Task prompt: Which of the lines below hold "全国人大常委会关于接受贺敬之辞去人大常委会委员的请求的决定"? Please return each one.

Collected data:
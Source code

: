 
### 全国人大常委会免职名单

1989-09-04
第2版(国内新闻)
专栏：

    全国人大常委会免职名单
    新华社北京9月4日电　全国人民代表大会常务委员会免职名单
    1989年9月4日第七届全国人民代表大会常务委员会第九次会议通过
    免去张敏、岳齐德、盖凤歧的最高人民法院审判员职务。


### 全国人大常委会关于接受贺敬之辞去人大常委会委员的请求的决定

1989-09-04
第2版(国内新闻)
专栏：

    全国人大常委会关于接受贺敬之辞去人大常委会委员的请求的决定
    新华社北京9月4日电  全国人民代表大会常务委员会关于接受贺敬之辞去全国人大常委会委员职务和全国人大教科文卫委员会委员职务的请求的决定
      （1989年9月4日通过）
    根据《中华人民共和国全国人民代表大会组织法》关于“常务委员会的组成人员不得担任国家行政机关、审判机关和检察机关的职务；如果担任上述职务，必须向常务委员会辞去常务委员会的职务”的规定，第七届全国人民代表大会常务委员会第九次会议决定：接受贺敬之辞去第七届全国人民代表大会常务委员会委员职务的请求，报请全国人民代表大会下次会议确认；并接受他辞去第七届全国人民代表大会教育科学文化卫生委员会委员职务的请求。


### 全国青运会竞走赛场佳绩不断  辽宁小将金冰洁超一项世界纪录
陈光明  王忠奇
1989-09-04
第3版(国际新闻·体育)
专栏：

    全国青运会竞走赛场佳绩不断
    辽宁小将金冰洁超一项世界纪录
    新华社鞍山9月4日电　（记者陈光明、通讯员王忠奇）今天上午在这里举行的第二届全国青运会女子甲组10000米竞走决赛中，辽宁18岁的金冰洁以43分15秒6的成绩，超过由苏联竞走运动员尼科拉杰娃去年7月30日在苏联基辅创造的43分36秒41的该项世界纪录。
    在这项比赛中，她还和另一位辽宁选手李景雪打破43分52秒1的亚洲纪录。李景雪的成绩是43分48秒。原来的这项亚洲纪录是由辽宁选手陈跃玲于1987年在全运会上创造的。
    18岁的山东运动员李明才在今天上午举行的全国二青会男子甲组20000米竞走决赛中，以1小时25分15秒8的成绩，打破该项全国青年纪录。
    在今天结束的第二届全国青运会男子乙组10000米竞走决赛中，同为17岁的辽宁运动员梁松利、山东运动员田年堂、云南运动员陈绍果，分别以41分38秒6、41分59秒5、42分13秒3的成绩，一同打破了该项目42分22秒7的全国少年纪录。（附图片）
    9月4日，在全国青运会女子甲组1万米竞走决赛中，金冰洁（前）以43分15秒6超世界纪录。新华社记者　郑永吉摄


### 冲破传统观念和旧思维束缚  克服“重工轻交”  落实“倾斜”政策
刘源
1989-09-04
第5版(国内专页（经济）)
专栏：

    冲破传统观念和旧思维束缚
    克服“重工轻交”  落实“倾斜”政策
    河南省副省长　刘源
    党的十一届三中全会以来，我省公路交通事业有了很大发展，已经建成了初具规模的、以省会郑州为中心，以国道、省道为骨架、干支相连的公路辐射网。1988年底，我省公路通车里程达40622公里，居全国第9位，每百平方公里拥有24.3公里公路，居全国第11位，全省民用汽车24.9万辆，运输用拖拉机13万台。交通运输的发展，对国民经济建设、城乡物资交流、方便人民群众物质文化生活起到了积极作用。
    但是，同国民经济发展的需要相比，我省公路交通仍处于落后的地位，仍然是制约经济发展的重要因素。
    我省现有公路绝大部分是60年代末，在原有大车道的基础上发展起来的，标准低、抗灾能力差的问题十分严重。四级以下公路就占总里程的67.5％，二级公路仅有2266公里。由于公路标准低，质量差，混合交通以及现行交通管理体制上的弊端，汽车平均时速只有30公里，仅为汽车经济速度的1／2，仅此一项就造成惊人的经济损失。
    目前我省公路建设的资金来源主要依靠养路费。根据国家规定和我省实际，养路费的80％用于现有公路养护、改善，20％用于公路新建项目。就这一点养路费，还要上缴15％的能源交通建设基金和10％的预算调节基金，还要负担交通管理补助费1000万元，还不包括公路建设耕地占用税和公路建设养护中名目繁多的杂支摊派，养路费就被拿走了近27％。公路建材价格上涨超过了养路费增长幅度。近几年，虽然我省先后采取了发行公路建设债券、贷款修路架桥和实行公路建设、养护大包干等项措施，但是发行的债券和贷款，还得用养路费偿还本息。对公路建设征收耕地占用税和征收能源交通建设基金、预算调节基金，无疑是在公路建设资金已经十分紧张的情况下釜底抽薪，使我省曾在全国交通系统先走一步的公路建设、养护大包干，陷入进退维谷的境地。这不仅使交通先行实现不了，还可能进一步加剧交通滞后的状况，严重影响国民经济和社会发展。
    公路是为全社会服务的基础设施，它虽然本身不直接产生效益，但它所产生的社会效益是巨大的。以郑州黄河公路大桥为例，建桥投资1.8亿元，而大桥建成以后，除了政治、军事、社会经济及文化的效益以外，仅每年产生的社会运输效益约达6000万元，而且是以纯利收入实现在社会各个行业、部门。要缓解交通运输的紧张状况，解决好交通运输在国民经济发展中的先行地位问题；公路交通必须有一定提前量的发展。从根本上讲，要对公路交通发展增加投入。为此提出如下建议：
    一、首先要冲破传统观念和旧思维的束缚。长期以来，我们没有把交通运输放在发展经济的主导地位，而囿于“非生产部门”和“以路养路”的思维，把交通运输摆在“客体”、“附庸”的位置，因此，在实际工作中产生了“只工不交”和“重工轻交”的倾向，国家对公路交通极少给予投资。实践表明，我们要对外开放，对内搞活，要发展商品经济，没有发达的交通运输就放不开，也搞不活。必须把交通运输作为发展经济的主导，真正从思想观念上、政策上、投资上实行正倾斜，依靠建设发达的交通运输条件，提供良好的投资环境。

Task result:
### 全国人大常委会关于接受贺敬之辞去人大常委会委员的请求的决定
    全国人大常委会关于接受贺敬之辞去人大常委会委员的请求的决定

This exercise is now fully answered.